The RAI had been pointing to a risk-on stance since the middle of last year but started to move higher over the last month. The bonds component was the first to drift into risk-off territory in October as investors started to price in additional interest rate hikes at several central banks. 

Then, in the middle of November, the FX component moved sharply into risk-off mode, pulling the overall RAI reading with it. This was due to gyrations in the Turkish lira and increased volatility in the British pound after the Bank of England wrong-footed markets by declining to hike rates. 

The deteriorating Covid situation in Europe put further pressure on the FX, commodities, and equities components. Meanwhile, the bonds component moved further into risk-off territory, driven by greater volatility following the announcement of the nominations for the US Federal Reserve chair and the release of the most recent US CPI inflation data. 

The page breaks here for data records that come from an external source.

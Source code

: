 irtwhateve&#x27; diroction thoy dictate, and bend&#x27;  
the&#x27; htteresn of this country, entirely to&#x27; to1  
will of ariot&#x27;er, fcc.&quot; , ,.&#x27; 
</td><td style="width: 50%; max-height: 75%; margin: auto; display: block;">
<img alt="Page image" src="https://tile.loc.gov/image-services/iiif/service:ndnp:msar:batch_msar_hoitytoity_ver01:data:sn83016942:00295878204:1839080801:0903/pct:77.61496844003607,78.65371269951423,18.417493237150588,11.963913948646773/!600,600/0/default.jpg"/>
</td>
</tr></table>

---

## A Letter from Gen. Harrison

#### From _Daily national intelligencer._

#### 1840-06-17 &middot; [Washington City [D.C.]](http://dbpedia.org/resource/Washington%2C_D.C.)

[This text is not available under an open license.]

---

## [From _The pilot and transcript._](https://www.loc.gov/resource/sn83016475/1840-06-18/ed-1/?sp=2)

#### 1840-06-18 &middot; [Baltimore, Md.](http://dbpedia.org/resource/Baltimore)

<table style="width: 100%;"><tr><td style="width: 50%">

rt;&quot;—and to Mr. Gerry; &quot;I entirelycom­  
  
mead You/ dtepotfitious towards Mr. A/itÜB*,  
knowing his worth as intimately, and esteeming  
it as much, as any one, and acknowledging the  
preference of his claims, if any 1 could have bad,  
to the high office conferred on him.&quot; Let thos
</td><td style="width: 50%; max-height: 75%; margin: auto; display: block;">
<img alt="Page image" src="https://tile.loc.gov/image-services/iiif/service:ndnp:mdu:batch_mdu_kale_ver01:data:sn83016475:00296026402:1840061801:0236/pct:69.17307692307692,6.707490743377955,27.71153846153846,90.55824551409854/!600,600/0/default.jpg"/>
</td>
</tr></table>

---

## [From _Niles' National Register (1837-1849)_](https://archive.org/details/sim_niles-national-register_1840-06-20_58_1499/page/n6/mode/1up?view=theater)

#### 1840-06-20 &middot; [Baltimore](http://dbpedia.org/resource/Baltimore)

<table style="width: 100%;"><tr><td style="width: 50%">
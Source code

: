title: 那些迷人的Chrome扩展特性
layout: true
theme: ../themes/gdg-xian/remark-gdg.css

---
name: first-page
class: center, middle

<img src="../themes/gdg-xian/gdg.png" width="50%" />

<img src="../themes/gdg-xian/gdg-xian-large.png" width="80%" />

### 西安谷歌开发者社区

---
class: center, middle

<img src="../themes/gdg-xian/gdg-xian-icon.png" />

Last week the emergence of the Omicron variant and the possibility that the Fed will speed up its asset purchase taper decisively pushed the oil and equity components into risk off too, leaving the overall RAI signal at its most bearish level since the initial wave of the pandemic in March 2020. Although the RAI has moderated over the past week, it remains in risk-off territory. Investors would do well to look out for what could be a bumpy ride ahead and be ready to take advantage of any pullbacks in areas that have previously appeared overvalued.